Jean-Luc Mélenchon a encore mobilisé en masse hier. 20 000 personnes étaient présentes à son meeting, à Lille. Le nouveau rapport de force entre le Front de gauche et le Parti Socialiste modifie la donne à gauche.

Oui, un rapport de force Hollande à 27 / Mélenchon à 14, ce n’est pas tout à fait la même chose qu’un rapport 32 / 5… comme c’était le cas en septembre. Mais, Nicolas Sarkozy ne devrait pas particulièrement se réjouir parce qu’aujourd’hui, même si le PS est affaibli, le total est supérieur à ce qu’il était en septembre. 27 + 14 = 41 ! Alors que le total était à 37 après l’été. La puissance du Front de Gauche n’est donc pas un handicap pour l’élection de François Hollande mais peut constituer un sérieux problème pour l’exercice de sa présidence. Jean-Luc Mélenchon, qui appellera (de toute façon) à voter pour son concurrent socialiste au second tour a d’ores et déjà expliqué qu’il ne participerait pas à un gouvernement avec le PS. Mais de toute façon, la ligne politique de François Hollande est incompatible avec celle du Front de gauche et il serait assez étrange que le candidat socialiste songe à proposer des ministères à Jean-Luc Mélenchon ou à ses partisans. On ne voit vraiment pas comment, à moins de renoncements de part ou d’autre, ces deux gauches pourraient se retrouver dans un même exécutif pour faire face à la crise. Et si, pour stopper l’hémorragie, relative, des intentions de vote Hollande vers Mélenchon, le socialiste s’avisait de « gauchiser » son discours, il perdrait de l’autre côté, au profit de François Bayrou !

François Mitterrand et Lionel Jospin ont bien nommé des ministres communistes, pourquoi pas François Hollande !
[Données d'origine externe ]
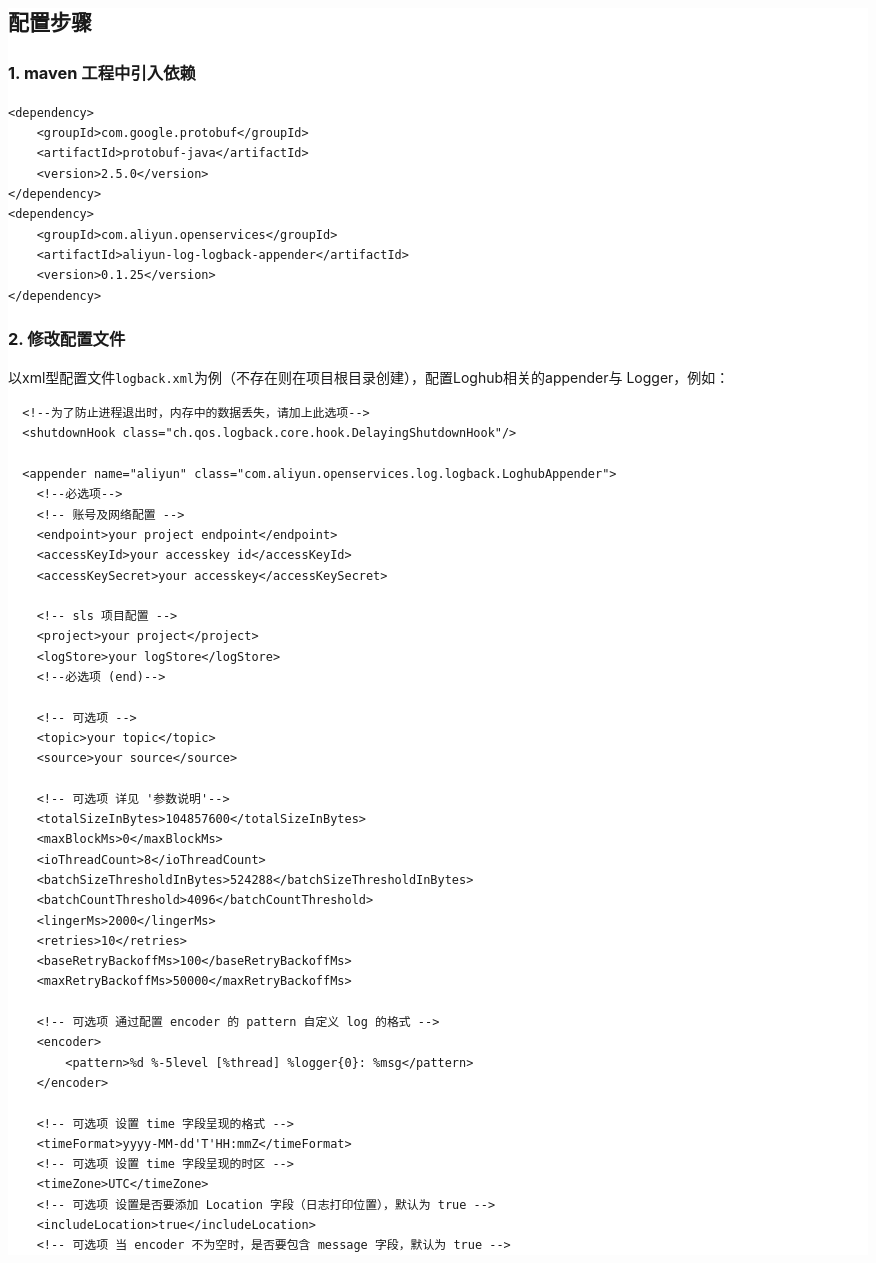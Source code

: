 
## 配置步骤

### 1. maven 工程中引入依赖

```
<dependency>
    <groupId>com.google.protobuf</groupId>
    <artifactId>protobuf-java</artifactId>
    <version>2.5.0</version>
</dependency>
<dependency>
    <groupId>com.aliyun.openservices</groupId>
    <artifactId>aliyun-log-logback-appender</artifactId>
    <version>0.1.25</version>
</dependency>
```

### 2. 修改配置文件

以xml型配置文件`logback.xml`为例（不存在则在项目根目录创建），配置Loghub相关的appender与 Logger，例如：
```
  <!--为了防止进程退出时，内存中的数据丢失，请加上此选项-->
  <shutdownHook class="ch.qos.logback.core.hook.DelayingShutdownHook"/>

  <appender name="aliyun" class="com.aliyun.openservices.log.logback.LoghubAppender">
    <!--必选项-->
    <!-- 账号及网络配置 -->
    <endpoint>your project endpoint</endpoint>
    <accessKeyId>your accesskey id</accessKeyId>
    <accessKeySecret>your accesskey</accessKeySecret>

    <!-- sls 项目配置 -->
    <project>your project</project>
    <logStore>your logStore</logStore>
    <!--必选项 (end)-->

    <!-- 可选项 -->
    <topic>your topic</topic>
    <source>your source</source>

    <!-- 可选项 详见 '参数说明'-->
    <totalSizeInBytes>104857600</totalSizeInBytes>
    <maxBlockMs>0</maxBlockMs>
    <ioThreadCount>8</ioThreadCount>
    <batchSizeThresholdInBytes>524288</batchSizeThresholdInBytes>
    <batchCountThreshold>4096</batchCountThreshold>
    <lingerMs>2000</lingerMs>
    <retries>10</retries>
    <baseRetryBackoffMs>100</baseRetryBackoffMs>
    <maxRetryBackoffMs>50000</maxRetryBackoffMs>
    
    <!-- 可选项 通过配置 encoder 的 pattern 自定义 log 的格式 -->
    <encoder>
        <pattern>%d %-5level [%thread] %logger{0}: %msg</pattern>
    </encoder>
    
    <!-- 可选项 设置 time 字段呈现的格式 -->
    <timeFormat>yyyy-MM-dd'T'HH:mmZ</timeFormat>
    <!-- 可选项 设置 time 字段呈现的时区 -->
    <timeZone>UTC</timeZone>
    <!-- 可选项 设置是否要添加 Location 字段（日志打印位置），默认为 true -->
    <includeLocation>true</includeLocation>
    <!-- 可选项 当 encoder 不为空时，是否要包含 message 字段，默认为 true -->
```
En fait, il y a beaucoup plus de différences politiques entre Hollande et l’ancien socialiste Mélenchon, qu’il n’y en avait entre Mitterrand et Marchais en 1981. Marchais et Mitterrand étaient culturellement dissemblables mais le PS et le PC d’alors n’avaient, sur l’économie que des différences de degrés. Ils étaient pour plus d’Etat et une augmentation générale des salaires et des prestations. Le PS en faisait moins que ce que voulait le PC mais c’était acceptable pour les communistes. Jusqu’en 1983 du moins. Jusqu’au virage de la rigueur. En 1997, dans le gouvernement de Lionel Jospin, les communistes avaient une participation de témoignage. Le PC ne pesait plus rien. Avec François Hollande c’est autre chose. Le virage de la rigueur a lieu avant l’élection ! Le candidat socialiste ne veut pas d’augmentation du smic et des prestations décrétées d’en haut. Il veut respecter les critères de convergence européens et vise l’équilibre budgétaire pour 2017. Ce n’est plus une différence de degrés avec le Front de gauche mais de nature. Hollande et Mélenchon n’ont pas les mêmes conceptions de l’Europe, du budget ni même de la république sociale. François Hollande veut réformer par le contrat et la négociation sur un modèle décentralisé ; Jean-Luc Mélenchon, plus étatiste, privilégie la loi et le décret. Une alliance politique entre eux, et par temps de crise, serait donc une forme d’imposture. Alors ça ne veut pas dire que François Hollande voit ses chances d’accéder à l’Elysée diminuer. Il ne devrait d’ailleurs même pas infléchir trop son discours vers la gauche s’il veut continuer à attirer les modérés de tout poil… simplement s’il accède à l’Elysée, il risque de se retrouver avec deux oppositions, une à sa gauche et une à sa droite. Paradoxalement, la puissance de Mélenchon peut le pousser à s’entendre, après l’élection, avec François Bayrou. Les forces telluriques des plaques politiques sont souvent trompeuses.